Fixes #225 zfs-check: efficient handling of sparse files

kyle0r commented 9 months ago

Per #225, this PR offers a solution - critique and changes very welcome.

The PR introduces two main changes:

If xxhash module is available, xxh3_64 is becomes the default --hash algorithm, else fallback to sha1.
Implemenation of new argument zfs-check --hash which enables invocation with a specific hash algorithm.

This PR proposes to use xxHash - an extremely fast non-cryptographic hash algorithm, as the default hash algorithm for zfs-check. This algorithm is able to hash sparse chunks efficiently. This previous revisions hardcoded sha1 algorithm was inefficient in handling sparse chunks. This is documented in #225.

One is able to get a quick idea of the performance of various hash algorithms here: https://github.com/Cyan4973/xxHash#benchmarks. Its clear to see sha1 is near the bottom of the leader-board.

💡 It might be desirable to add xxhash to requirements.txt BUT the caveat is that operating system needs shared libxxhash installed. I've omitted this for now, deferring to the leaders of the project to make a decision on this.
To manually install xxhash in a python env: python3 -m pip install --upgrade xxhash.

Note that the code in the PR gracefully handles the absence of the xxhash module and implements fallback logic.

BlockHasher.py

hash_class is sourced from cli args instead of hardcoding it.
hash_factory() lays the groundwork to support arbitrary hash libs.
Detection of and use of xxhash lib.

ZfsCheck.py

Implement new cli arg --hash.
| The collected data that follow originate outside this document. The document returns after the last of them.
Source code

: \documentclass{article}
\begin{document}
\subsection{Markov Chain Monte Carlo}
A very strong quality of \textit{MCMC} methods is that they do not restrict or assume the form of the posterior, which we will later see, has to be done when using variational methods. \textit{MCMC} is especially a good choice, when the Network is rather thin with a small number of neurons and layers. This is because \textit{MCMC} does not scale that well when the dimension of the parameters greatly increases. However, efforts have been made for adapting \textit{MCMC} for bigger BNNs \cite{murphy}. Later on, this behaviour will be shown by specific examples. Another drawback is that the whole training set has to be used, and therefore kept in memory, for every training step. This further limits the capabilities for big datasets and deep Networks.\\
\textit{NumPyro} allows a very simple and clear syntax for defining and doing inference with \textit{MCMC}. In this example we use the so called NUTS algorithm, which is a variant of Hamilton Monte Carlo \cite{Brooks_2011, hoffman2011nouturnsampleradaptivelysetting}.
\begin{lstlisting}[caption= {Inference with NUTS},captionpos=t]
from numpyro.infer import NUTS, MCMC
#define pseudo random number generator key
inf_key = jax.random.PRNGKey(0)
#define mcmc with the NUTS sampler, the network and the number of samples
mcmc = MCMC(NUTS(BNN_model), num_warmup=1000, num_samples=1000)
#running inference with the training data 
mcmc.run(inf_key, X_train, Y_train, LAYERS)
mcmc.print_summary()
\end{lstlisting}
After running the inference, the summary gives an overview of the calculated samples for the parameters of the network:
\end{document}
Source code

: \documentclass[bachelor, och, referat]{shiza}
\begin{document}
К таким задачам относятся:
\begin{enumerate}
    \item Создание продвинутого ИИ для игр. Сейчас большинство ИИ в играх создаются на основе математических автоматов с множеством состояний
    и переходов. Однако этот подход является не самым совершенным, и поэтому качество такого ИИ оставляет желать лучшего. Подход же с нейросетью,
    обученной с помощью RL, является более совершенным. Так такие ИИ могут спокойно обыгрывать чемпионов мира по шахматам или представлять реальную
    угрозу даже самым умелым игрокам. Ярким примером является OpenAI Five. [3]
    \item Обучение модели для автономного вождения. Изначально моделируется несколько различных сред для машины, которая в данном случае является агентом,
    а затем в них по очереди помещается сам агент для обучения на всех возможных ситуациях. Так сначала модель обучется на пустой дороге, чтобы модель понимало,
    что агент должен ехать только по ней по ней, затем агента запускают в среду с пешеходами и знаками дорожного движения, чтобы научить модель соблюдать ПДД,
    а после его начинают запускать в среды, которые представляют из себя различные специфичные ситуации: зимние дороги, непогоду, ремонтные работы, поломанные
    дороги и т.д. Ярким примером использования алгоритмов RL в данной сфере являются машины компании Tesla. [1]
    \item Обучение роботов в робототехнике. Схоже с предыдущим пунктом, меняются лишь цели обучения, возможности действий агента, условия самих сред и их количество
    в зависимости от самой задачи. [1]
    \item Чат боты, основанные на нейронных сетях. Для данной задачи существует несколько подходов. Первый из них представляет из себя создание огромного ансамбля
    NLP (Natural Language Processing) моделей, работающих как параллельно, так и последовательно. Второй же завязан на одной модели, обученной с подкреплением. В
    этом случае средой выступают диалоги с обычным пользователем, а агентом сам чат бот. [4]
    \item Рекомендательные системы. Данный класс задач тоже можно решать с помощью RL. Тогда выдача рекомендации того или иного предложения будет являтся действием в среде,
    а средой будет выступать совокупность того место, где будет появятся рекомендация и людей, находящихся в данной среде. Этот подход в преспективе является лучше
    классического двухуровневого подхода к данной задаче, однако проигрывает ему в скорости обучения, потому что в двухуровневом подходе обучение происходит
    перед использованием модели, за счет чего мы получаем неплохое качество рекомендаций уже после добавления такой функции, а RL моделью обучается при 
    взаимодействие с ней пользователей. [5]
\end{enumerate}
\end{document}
The choices for the arg are generated based on what is detected in the python env.
The input to --hash is is validated against the arg choices.
Implemented helper method determine_algorithms_available(). This tries to pick a performant default with a fallback to sha1.
Detection of and use of xxhash lib.

psy0rz commented 9 months ago

very nice, however i think its a bit tricky to make the default algorithm dynamic: if one node has xxhash and the other node hasn't , it will look to the user as if all the checksums mismatch.

so maybe keep the default a safe sha1? we can add information to the performance tips page about installing the xxhash and select it?

kyle0r commented 9 months ago

very nice, however i think its a bit tricky to make the default algorithm dynamic: if one node has xxhash and the other node hasn't , it will look to the user as if all the checksums mismatch.

so maybe keep the default a safe sha1? we can add information to the performance tips page about installing the xxhash and select it?

That is fair. I had not considered it because I'm used to being cognitive of the technical details of the checksum etc.

Let me have a think. I agree it makes sense for the out of box / default behaviour to be very predictable. Best user experience etc.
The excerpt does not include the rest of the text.